To address these challenges, we developed Sturgeon, a deep learning approach that, despite being trained on methylation arrays, can still accurately classify tumor types based on the very sparse information obtained from time-constrained nanopore sequencing. Sturgeon uniquely moves the computationally intensive model training, validation and calibration phase outside the surgical time window, providing well-tested highly accurate one-size-fitsall classifications. Sturgeon models are not patient specific and can be used universally without retraining, mitigating the need to have access to privacy sensitive training data at the site of deployment. As a result, only limited computational resources are required during surgery. For example, the Sturgeon classifiers shown here can classify a megalodon output file containing data from 32610 reads in 17 seconds on a AMD Ryzen 7 6800H CPU. As the classification step practically poses no constraint on the time it takes to classify a sample, it is possible to run multiple Sturgeon classifiers in parallel. We show that the models perform robustly across different sequencing devices (minION and PromethION), laboratories (Utrecht and Berlin) and methylation calling methods (Megalodon and Nanopolish). However, as any other methylation classifier to date, performance is limited by tumor purity in the analyzed sample, and cannot account for intratumor heterogeneity.
We envision training of improved versions of Sturgeon as more data becomes available. The class definition used in the Capper et al. data, used for training Sturgeon, has since been updated several times, with the addition of many new classes (WHO Classification of Tumours Editorial Board 2022). However, to our knowledge, no up-to-date training dataset is available to the community for these new classes and therefore Sturgeon is unable to discern them. Furthermore the 450K arrays used by Capper et al. have since been surpassed by EPIC arrays with nearly twice as many CpG sites. Training Sturgeon on EPIC datasets would thus increase the information density per sequence read, and likely shorten the time to diagnosis. Furthermore, with nanopore-based methylation sequencing becoming a real alternative to array-based techniques, more sizable patient cohorts with nanopore-based methylation profiling may become available. Including such truly genome-wide datasets in the model training will make them more robust as more sites in the genome can be leveraged to make a prediction in the sparse situation.
Leveraging all available data for training Sturgeon is complicated due to data sharing restrictions as a result of privacy legislation that follows from the patient’s consent. Sturgeon is ideally suited to address this as it can readily be employed in a federated learning setting. Herein, rather than collecting training data at a central location, the model is distributed to participating institutes for training with local data for model refinement. Models are then returned to a central point to incorporate model updates after which the model is redistributed. Moreover, due to the simulation approach employed by Sturgeon, we envision that different types of training data, such as Infinium (450K or EPIC), nanopore or bisulfite sequencing data can all be naturally accommodated.
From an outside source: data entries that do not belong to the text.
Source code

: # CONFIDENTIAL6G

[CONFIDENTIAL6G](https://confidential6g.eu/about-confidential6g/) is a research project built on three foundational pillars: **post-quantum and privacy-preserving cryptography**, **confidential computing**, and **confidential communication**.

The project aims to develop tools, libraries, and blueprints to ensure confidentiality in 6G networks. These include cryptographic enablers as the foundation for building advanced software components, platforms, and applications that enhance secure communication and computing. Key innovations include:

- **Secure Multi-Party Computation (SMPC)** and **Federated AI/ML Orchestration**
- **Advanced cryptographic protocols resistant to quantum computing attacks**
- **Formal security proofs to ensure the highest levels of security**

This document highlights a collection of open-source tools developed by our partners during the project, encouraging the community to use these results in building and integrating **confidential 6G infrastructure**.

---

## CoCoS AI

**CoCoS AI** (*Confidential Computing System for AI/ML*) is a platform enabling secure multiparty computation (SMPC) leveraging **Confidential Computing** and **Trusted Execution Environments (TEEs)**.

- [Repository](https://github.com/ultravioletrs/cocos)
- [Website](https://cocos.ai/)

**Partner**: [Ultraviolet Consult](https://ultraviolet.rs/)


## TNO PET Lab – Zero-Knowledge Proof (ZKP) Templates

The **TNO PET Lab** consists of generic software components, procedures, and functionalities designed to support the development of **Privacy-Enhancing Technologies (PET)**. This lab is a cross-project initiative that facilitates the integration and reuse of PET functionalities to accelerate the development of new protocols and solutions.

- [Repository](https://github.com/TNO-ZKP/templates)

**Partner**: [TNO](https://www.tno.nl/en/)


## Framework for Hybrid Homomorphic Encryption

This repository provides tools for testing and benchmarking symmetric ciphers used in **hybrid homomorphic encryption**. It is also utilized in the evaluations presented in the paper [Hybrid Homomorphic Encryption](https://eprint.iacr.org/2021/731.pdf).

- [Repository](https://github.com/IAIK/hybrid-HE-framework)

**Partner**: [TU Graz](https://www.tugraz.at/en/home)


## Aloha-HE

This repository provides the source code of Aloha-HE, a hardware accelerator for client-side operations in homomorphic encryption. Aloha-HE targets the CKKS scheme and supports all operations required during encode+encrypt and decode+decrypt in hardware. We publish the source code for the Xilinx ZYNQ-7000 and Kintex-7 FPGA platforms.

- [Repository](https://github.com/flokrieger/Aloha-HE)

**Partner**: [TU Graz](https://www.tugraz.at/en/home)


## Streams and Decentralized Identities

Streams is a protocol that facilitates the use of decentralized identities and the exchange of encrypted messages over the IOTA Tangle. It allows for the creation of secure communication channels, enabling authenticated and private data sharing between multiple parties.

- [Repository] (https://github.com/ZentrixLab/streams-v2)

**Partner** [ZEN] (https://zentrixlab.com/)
Ultra rapid methylation sequencing may hold great potential for several other fields of application. An increasing number of tumor types are routinely analyzed and/or diagnosed using EPIC arrays. Typical turnaround times for these arrays is four days or more, which can cause undesirable patient distress and anxiety. The Sturgeon approach may be a straightforward approach to drastically reducing the diagnostic TAT in these cases. Moreover, the required equipment cost is low; a consumer grade computer and a minION device, amounting to a combined investment of 2-3 thousand euros, can already be sufficient. This low capital investment also makes the application ideally suited for diagnostics in settings where finances are limited or where no dedicated pathologists are available. Return on investment may further be increased by considering that nanopore sequence reads can also be used to identify copy number variation (CNV) profiles. While this would require increased sequencing depth compared to the intraoperative application described here, the sequencing device can continue sequencing after a methylation-based diagnosis is reached. Sufficient coverage can easily be obtained using a single flowcell, thus providing very cost-effective whole-genome methylation profiling as well as CNV profiling for additional diagnostic consideration.
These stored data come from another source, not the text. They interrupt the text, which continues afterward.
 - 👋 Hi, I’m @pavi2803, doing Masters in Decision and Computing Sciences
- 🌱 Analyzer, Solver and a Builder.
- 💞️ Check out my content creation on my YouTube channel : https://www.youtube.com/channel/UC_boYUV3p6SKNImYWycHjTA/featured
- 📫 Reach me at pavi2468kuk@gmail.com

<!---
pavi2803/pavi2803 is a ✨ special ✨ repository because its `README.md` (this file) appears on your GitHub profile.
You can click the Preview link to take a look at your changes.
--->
When implementing the Sturgeon approach in clinical practice, further improvements can be considered. For instance, sequencing can be performed on two flowcells simultaneously. This can further speed up sequencing time, by pooling the data from both flowcells, or aid in preventing wrong diagnoses due to “sampling errors”, by treating the data from both (or more) flowcells as duplicates. Alternatively, larger (but more expensive) sequencing devices such as PromethION, are available and could similarly improve the speed or reliability of the method.
In conclusion our results demonstrate that TATs of one and a half hours are feasible for the majority of samples. This is fully compatible with the timelines of conventional intraoperative histological assessment of the sample. We envision clinical application of Sturgeon to be deployed parallel to histological assessment by a trained pathologist who then also integrates the results into a final verdict. Using Sturgeon in this way could also reduce the requirement for a confidence score of >0.95 since the pathologist will always weigh the predicted tumor class in the context of the observed tumor histology. Sturgeon can thereby play an important role in guiding decision making in challenging cases where the histological picture is ambiguous. As a result, Sturgeon offers tangible potential to prevent second surgeries or surgical comorbidity and improve patients’ quality of life.
4 Methods
4.1 Data simulation
Short nanopore sequencing runs yield low (<1X) and random coverage of the genome. To enable model training, we generate simulated sparse nanopore runs based on the microarray data. To this end, N simulated reads are randomly sampled from the read length distribution (D) and assigned a start mapping position in the genome. N and D are defined based on a nanopore whole genome sequencing run (Figure 1). Forward or reverse direction is chosen at random. Reads are clipped at the start/end of the chromosome. Given this set of reads, the covered CpG sites are determined and their binarized methylation status is obtained from the microarray sample. To include measurement noise due to the nanopore methylation calling error rate, 10% of the covered CpG sites are randomly flipped. To reduce overtraining on specific sparsity levels, we simulate runs ranging from 5 to 60 minutes of sequencing in 5 minute intervals and combine the samples of different sparsity levels in a balanced fashion in a single training set (see below). To ensure reproducibility and avoid simulation leakage between samples of the different cross-validation folds, simulations can be completely deterministic (with the exception of noise) given a random seed and the simulation time.
4.2 Cross-validation
To assess model performance the Capper et al. dataset (Capper, Jones, et al. 2018) is split in four equally sized class-stratified folds. Two folds are used for submodel training, one for validation to assess the best model state during training and to perform score calibration. The final fold is used for testing to assess the submodel performance. Folds are rotated so that a total of four submodels are obtained. Simulation seeds are kept separate between the three folds: we used seed values between 0-499 for the test fold, between 500-999 for the validation fold and between 1000-1001000 for the training fold.
4.3 Submodel training
Sturgeon is a neural network containing three fully connected layers. The first two layers have 256 and 128 dimensions respectively, and are followed by a sigmoid activation. The last linear layer has a dimensionality equal to the number of classes to be predicted (91 dimensions for the general classifier, and 30 dimensions for the brainstem classifier). Dropout rate between layers was set to 0.5. As classification loss cross-entropy with uniform weights was chosen. We train the neural network in a two step process: we first pretrain a neural network on the Capper et al., 2018 classes (91 classes) using simulations that range between 0.6% and 14% sparsity. We then finetune this neural network for the final classifier by training using simulations that range between between 0.6% and 6.3% sparsity. For the brainstem classifier, the last layer is substituted by an untrained layer with the correct dimensionality (30 classes).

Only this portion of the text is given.